Teachers and school leaders were joined by academics, design thinking experts and students from 8-18 years old to workshop new approaches to learning and teaching that would boost student engagement and help students build creative, collaborative and critical thinking skills. These skills have been identified as key to success in work and life as we move towards an increasingly knowledge-based economy and society.

Learners co-designing units of work

 

The event drew upon insights from South Australian Department for Education and Child Development’s Education’s Teaching for Effective Learning (TfEL) pilot, where authentic student involvement is prioritised. This includes learners co-designing units of work and in some schools even running professional development sessions for teachers. A preliminary evaluation of the pilot has shown that all pilot schools achieved higher than average state growth in 2015 NAPLAN results, with 100 per cent of teachers reporting that students brought high quality ideas to the design process.

 

 

Sue Cridge, Director of The Connection at SVA commented, ‘Students are experts in their own learning, so making sure their voice is heard as we look at new and better ways to help them learn is really important.

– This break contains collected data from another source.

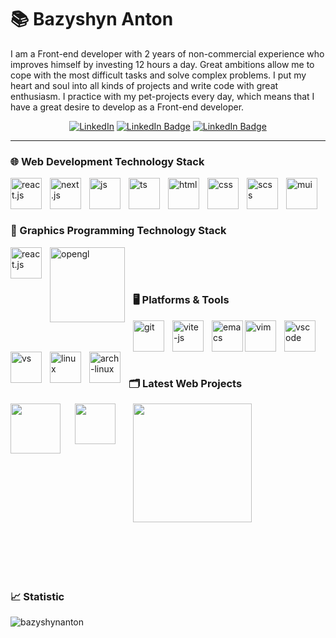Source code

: # 📚 Bazyshyn Anton

I am a Front-end developer with 2 years of non-commercial experience who improves himself by investing 12 hours a day. Great ambitions allow me to cope with the most difficult tasks and solve complex problems. I put my heart and soul into all kinds of projects and write code with great enthusiasm. I practice with my pet-projects every day, which means that I have a great desire to develop as a Front-end developer.

<div align="center">
    <a href="https://www.linkedin.com/in/anton-bazyshyn-dev/"><img src="https://img.shields.io/badge/LinkedIn-blue?style=for-the-badge&logo=linkedin&logoColor=white" alt="LinkedIn"/></a>
    <a href="https://bazyshyn-dev.vercel.app/"><img src="https://custom-icon-badges.demolab.com/badge/Portfolio-gray?style=for-the-badge&logo=briefcase-business" alt="LinkedIn Badge"/></a>
    <a href="https://leetcode.com/u/bazyshyn_anton/"><img src="https://img.shields.io/badge/LeetCode-brown?style=for-the-badge&logo=leetcode&logoColor=white" alt="LinkedIn Badge"/></a>
</div>

---


### 🌐 Web Development Technology Stack

<img align="left" alt="react.js" width="50px" style="padding-right:10px;" src="https://cdn.jsdelivr.net/gh/devicons/devicon@latest/icons/react/react-original.svg" />
<img align="left" alt="next.js" width="50px" style="padding-right:10px;" src="https://cdn.jsdelivr.net/gh/devicons/devicon@latest/icons/nextjs/nextjs-original.svg" />
<img align="left" alt="js" width="50px" style="padding-right:10px;" src="https://cdn.jsdelivr.net/gh/devicons/devicon@latest/icons/javascript/javascript-original.svg" />
<img align="left" alt="ts" width="50px" style="padding-right:10px;" src="https://cdn.jsdelivr.net/gh/devicons/devicon@latest/icons/typescript/typescript-original.svg">
<img align="left" alt="html" width="50px" style="padding-right:10px;" src="https://cdn.jsdelivr.net/gh/devicons/devicon@latest/icons/html5/html5-original.svg" />
<img align="left" alt="css" width="50px" style="padding-right:10px;" src="https://cdn.jsdelivr.net/gh/devicons/devicon@latest/icons/css3/css3-original.svg" />
<img align="left" alt="scss" width="50px" style="padding-right:10px;" src="https://cdn.jsdelivr.net/gh/devicons/devicon@latest/icons/sass/sass-original.svg" />  
<img align="left" alt="mui" width="50px" style="padding-right:10px;" src="https://cdn.jsdelivr.net/gh/devicons/devicon@latest/icons/materialui/materialui-original.svg" />
<br/>  
<br/>  
<br/> 

### 🔲 Graphics Programming Technology Stack
<div>
    <img align="left" alt="react.js" width="50px" style="padding-right:10px;" src="https://cdn.jsdelivr.net/gh/devicons/devicon@latest/icons/cplusplus/cplusplus-original.svg" />
    <img align="left" alt="opengl" width="120px" style="padding-right:10px;" src="https://github.com/user-attachments/assets/a12e26f3-10c2-40dd-9b5c-221a0c5e2e02" />
</div>  
<br/>
<br/>
<br/>


### 🖥️ Platforms & Tools 
<img align="left" alt="git" width="50px" style="padding-right:10px;" src="https://cdn.jsdelivr.net/gh/devicons/devicon@latest/icons/git/git-original.svg" />  
<img align="left" alt="vite-js" width="50px" style="padding-right:10px;" src="https://cdn.jsdelivr.net/gh/devicons/devicon@latest/icons/vitejs/vitejs-original.svg" />
<img align="left" alt="emacs" width="50px" src="https://cdn.jsdelivr.net/gh/devicons/devicon@latest/icons/emacs/emacs-original.svg" />          
<img align="left" alt="vim" width="50px" style="padding-right:10px;" src="https://cdn.jsdelivr.net/gh/devicons/devicon@latest/icons/vim/vim-original.svg" />
<img align="left" alt="vscode" width="50px" style="padding-right:10px;" src="https://cdn.jsdelivr.net/gh/devicons/devicon@latest/icons/vscode/vscode-original.svg" />
<img align="left" alt="vs" width="50px" style="padding-right:10px;" src="https://cdn.jsdelivr.net/gh/devicons/devicon@latest/icons/visualstudio/visualstudio-original.svg" />
<img align="left" alt="linux" width="50px" style="padding-right:10px;" src="https://cdn.jsdelivr.net/gh/devicons/devicon@latest/icons/linux/linux-original.svg" />
<img align="left" alt="arch-linux" width="50px" style="padding-right:10px;" src="https://cdn.jsdelivr.net/gh/devicons/devicon@latest/icons/archlinux/archlinux-original.svg" />

<br/>  
<br/>  
<br/>  
    
# 

### 🗂️ Latest Web Projects

<div style="display:flex;">
    <a href="https://initial-d-wiki.vercel.app/">
        <img align='left' width="80px" style="padding-right:20px;" src='https://github.com/user-attachments/assets/409021a2-9871-40a8-8e06-67ed4ca5ae40' />
    </a>
    <a href="https://umbrella-corp.vercel.app/">
        <img align='left' width="65px" style="padding-right:25px;" src='https://github.com/BazyshynAnton/Umbrella.corp/assets/120124298/99c2b3b5-2fdb-404c-b683-7be8639a9d73'/>
    </a>
    <a href="https://jdmarket.vercel.app/">
        <img align='left' width="190px" style="padding-right:20px;" src='https://github.com/BazyshynAnton/JDM/assets/120124298/f70f6269-7b98-4684-bfd8-99a472041e65' />
    </a>
</div>

<br/>  
<br/>  
<br/>  
<br/>

#

### 📈 Statistic

<p><img align="left" sstyle="padding-right:10px;" src="https://github-readme-stats.vercel.app/api/top-langs?username=bazyshynanton&show_icons=true&locale=en&layout=compact" alt="bazyshynanton" /></p>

The work taking place in South Australian schools has highlighted the accelerated growth possible when student’s inputs are considered and valued – the unprecedented results speak for themselves.

 

Focus on disadvantaged communities

The Connection focuses on schools serving disadvantaged communities, where accelerated growth is essential to enable students to achieve at the same level as students from more privileged backgrounds. It’s very exciting to have so many different people collaborating to understand how to ensure all students develop a life-long love of learning.’

Design thinking sessions

 

Part of the Thought Leadership Gathering included facilitated design thinking sessions where each school was asked to design a question that was relevant to their contexts, and then collaborate to develop a range of ideas to address the question. They ranged from questions about measuring dispositions and capabilities, to redefining student-teacher relationships to encourage communication and collaboration.

 

Rachel McLennan, Principal at Morphett Vale Primary School commented, ‘I felt so proud of my students; their thinking, commitment, the way they interacted with the other adults and students.

 

The Connection supports exceptional school leaders in disadvantaged schools through building a national community of exceptional educators – encouraging them to create, grow and share effective practice with each other and others so that all students can thrive.